Task inputs:
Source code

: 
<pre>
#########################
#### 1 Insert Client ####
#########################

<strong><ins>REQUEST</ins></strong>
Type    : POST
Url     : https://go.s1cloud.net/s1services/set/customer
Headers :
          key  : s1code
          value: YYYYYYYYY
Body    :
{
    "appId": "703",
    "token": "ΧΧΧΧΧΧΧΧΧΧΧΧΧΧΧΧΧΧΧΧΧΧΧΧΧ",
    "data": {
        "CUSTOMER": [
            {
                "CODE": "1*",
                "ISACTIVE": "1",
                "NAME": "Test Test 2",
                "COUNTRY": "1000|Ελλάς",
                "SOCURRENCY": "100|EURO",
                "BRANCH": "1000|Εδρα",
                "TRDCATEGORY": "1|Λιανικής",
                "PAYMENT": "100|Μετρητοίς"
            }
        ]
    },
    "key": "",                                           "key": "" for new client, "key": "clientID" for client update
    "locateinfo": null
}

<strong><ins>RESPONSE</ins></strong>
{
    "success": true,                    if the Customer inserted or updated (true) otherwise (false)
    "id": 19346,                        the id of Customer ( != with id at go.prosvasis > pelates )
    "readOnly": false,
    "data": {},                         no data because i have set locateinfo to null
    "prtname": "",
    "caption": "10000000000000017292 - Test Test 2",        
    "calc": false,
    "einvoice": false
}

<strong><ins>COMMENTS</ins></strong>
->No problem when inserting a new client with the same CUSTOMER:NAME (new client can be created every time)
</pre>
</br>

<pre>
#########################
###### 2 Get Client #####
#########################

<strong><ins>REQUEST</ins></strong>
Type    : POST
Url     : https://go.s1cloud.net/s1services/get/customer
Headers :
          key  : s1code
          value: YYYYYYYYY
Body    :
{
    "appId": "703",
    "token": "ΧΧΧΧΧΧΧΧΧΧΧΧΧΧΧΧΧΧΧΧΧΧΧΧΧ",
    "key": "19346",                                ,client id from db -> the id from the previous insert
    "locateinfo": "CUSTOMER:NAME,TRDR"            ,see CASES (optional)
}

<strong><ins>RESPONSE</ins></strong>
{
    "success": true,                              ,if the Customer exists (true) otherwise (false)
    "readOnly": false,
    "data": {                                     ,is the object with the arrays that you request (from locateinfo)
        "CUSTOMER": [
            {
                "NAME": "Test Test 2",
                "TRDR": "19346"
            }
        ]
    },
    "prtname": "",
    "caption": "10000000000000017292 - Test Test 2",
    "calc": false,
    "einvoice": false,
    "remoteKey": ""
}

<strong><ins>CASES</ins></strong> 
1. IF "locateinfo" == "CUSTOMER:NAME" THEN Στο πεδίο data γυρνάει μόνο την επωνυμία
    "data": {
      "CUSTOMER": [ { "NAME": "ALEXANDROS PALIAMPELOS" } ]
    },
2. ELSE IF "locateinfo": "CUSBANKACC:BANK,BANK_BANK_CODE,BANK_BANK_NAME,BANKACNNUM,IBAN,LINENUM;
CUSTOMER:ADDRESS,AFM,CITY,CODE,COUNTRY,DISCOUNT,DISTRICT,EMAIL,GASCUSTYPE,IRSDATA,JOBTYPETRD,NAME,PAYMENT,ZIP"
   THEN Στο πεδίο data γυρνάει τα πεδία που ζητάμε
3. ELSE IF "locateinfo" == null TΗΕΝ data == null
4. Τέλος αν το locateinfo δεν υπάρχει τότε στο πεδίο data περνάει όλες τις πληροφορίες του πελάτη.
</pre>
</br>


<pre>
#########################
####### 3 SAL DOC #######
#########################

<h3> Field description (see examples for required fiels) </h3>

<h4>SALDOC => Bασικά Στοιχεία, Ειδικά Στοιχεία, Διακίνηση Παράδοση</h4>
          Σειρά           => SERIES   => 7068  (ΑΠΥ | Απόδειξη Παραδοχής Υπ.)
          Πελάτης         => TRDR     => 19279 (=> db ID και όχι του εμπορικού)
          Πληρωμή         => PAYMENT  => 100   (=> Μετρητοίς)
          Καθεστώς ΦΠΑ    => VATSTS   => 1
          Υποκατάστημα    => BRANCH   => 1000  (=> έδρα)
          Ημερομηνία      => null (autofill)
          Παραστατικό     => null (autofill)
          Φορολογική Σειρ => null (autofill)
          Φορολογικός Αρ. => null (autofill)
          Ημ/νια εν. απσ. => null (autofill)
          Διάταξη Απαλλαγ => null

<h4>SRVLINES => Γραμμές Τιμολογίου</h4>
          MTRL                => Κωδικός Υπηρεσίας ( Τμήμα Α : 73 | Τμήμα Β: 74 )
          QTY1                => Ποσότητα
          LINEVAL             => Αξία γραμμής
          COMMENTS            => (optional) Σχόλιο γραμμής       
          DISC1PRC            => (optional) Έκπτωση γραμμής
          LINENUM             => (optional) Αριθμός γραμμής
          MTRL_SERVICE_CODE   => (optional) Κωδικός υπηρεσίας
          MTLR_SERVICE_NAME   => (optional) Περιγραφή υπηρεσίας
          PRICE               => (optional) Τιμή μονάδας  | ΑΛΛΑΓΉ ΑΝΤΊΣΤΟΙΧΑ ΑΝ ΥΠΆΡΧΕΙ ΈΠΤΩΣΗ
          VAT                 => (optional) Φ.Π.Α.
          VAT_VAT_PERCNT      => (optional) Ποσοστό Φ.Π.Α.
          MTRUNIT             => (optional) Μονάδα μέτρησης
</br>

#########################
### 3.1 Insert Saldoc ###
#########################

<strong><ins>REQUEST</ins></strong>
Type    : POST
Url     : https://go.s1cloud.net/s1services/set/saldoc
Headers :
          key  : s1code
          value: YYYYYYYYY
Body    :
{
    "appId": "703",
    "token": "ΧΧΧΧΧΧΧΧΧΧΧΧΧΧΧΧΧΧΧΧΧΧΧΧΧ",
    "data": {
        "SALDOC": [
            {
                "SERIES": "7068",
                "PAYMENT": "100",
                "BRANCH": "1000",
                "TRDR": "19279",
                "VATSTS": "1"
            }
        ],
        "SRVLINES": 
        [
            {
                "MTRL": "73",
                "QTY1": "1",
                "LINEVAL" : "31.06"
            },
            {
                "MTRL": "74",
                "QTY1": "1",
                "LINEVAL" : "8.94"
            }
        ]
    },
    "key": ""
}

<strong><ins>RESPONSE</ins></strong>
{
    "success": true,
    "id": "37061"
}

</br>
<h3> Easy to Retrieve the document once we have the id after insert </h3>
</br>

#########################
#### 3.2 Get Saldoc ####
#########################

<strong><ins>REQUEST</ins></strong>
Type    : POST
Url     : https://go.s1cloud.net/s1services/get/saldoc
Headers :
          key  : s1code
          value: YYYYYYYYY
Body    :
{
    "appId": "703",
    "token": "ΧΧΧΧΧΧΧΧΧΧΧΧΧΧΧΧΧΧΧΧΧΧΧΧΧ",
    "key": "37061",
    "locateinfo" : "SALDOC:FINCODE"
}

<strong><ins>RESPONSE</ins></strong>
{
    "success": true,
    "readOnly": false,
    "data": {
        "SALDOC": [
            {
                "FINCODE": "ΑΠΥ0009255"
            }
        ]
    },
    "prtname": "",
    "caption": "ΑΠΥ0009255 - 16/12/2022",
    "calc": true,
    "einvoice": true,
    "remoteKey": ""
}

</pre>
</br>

Requirement: Every line above that holds the string "https" should be copied into the answer.

Your solution:
Url     : https://go.s1cloud.net/s1services/set/customer
Url     : https://go.s1cloud.net/s1services/get/customer
Url     : https://go.s1cloud.net/s1services/set/saldoc
Url     : https://go.s1cloud.net/s1services/get/saldoc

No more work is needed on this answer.